_WORK INSTRUCTION_.
Transcribe the entries below without alteration.

Top of DATASET RECORDS

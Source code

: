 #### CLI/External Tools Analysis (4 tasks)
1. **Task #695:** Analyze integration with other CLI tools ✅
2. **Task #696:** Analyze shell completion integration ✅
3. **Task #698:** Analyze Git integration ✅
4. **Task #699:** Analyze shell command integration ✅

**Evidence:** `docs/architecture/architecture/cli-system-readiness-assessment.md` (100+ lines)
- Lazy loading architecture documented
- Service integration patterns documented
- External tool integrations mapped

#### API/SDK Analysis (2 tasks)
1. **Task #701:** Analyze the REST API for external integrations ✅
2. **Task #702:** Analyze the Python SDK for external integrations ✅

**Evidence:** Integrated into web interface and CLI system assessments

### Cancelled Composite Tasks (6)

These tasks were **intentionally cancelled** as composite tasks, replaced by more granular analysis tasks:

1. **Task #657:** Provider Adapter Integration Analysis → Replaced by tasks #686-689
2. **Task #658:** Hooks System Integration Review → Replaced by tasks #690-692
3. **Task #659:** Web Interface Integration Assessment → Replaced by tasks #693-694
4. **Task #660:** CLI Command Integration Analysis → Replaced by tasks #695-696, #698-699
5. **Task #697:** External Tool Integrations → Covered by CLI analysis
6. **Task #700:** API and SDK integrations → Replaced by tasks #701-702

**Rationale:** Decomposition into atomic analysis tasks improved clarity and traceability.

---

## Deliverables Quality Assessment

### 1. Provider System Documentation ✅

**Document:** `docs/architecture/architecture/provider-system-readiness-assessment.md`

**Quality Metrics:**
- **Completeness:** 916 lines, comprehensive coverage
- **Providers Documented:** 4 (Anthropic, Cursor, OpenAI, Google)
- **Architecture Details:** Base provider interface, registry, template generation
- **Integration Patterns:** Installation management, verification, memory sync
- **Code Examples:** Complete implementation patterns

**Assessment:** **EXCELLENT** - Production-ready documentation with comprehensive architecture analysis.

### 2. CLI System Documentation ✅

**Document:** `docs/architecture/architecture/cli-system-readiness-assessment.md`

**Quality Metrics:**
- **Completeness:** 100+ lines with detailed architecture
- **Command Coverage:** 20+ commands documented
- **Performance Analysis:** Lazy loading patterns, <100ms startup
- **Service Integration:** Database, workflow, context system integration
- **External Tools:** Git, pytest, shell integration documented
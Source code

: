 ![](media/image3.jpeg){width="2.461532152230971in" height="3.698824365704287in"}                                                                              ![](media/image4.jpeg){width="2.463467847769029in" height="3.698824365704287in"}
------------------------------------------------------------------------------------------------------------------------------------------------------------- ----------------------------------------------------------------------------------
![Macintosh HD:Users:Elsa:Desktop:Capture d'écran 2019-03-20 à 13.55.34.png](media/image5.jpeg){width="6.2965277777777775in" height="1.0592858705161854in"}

Bottom of DATASET RECORDS

_YOUR RESPONSE_.
Source code

: #### CLI/External Tools Analysis (4 tasks)
1. **Task #695:** Analyze integration with other CLI tools ✅
2. **Task #696:** Analyze shell completion integration ✅
3. **Task #698:** Analyze Git integration ✅
4. **Task #699:** Analyze shell command integration ✅

**Evidence:** `docs/architecture/architecture/cli-system-readiness-assessment.md` (100+ lines)
- Lazy loading architecture documented
- Service integration patterns documented
- External tool integrations mapped

#### API/SDK Analysis (2 tasks)
1. **Task #701:** Analyze the REST API for external integrations ✅
2. **Task #702:** Analyze the Python SDK for external integrations ✅

**Evidence:** Integrated into web interface and CLI system assessments

### Cancelled Composite Tasks (6)

These tasks were **intentionally cancelled** as composite tasks, replaced by more granular analysis tasks:

1. **Task #657:** Provider Adapter Integration Analysis → Replaced by tasks #686-689
2. **Task #658:** Hooks System Integration Review → Replaced by tasks #690-692
3. **Task #659:** Web Interface Integration Assessment → Replaced by tasks #693-694
4. **Task #660:** CLI Command Integration Analysis → Replaced by tasks #695-696, #698-699
5. **Task #697:** External Tool Integrations → Covered by CLI analysis
6. **Task #700:** API and SDK integrations → Replaced by tasks #701-702

**Rationale:** Decomposition into atomic analysis tasks improved clarity and traceability.

---

## Deliverables Quality Assessment

### 1. Provider System Documentation ✅

**Document:** `docs/architecture/architecture/provider-system-readiness-assessment.md`

**Quality Metrics:**
- **Completeness:** 916 lines, comprehensive coverage
- **Providers Documented:** 4 (Anthropic, Cursor, OpenAI, Google)
- **Architecture Details:** Base provider interface, registry, template generation
- **Integration Patterns:** Installation management, verification, memory sync
- **Code Examples:** Complete implementation patterns

**Assessment:** **EXCELLENT** - Production-ready documentation with comprehensive architecture analysis.

### 2. CLI System Documentation ✅

**Document:** `docs/architecture/architecture/cli-system-readiness-assessment.md`

**Quality Metrics:**
- **Completeness:** 100+ lines with detailed architecture
- **Command Coverage:** 20+ commands documented
- **Performance Analysis:** Lazy loading patterns, <100ms startup
- **Service Integration:** Database, workflow, context system integration
- **External Tools:** Git, pytest, shell integration documented
Source code

: ![](media/image3.jpeg){width="2.461532152230971in" height="3.698824365704287in"}                                                                              ![](media/image4.jpeg){width="2.463467847769029in" height="3.698824365704287in"}
------------------------------------------------------------------------------------------------------------------------------------------------------------- ----------------------------------------------------------------------------------
![Macintosh HD:Users:Elsa:Desktop:Capture d'écran 2019-03-20 à 13.55.34.png](media/image5.jpeg){width="6.2965277777777775in" height="1.0592858705161854in"}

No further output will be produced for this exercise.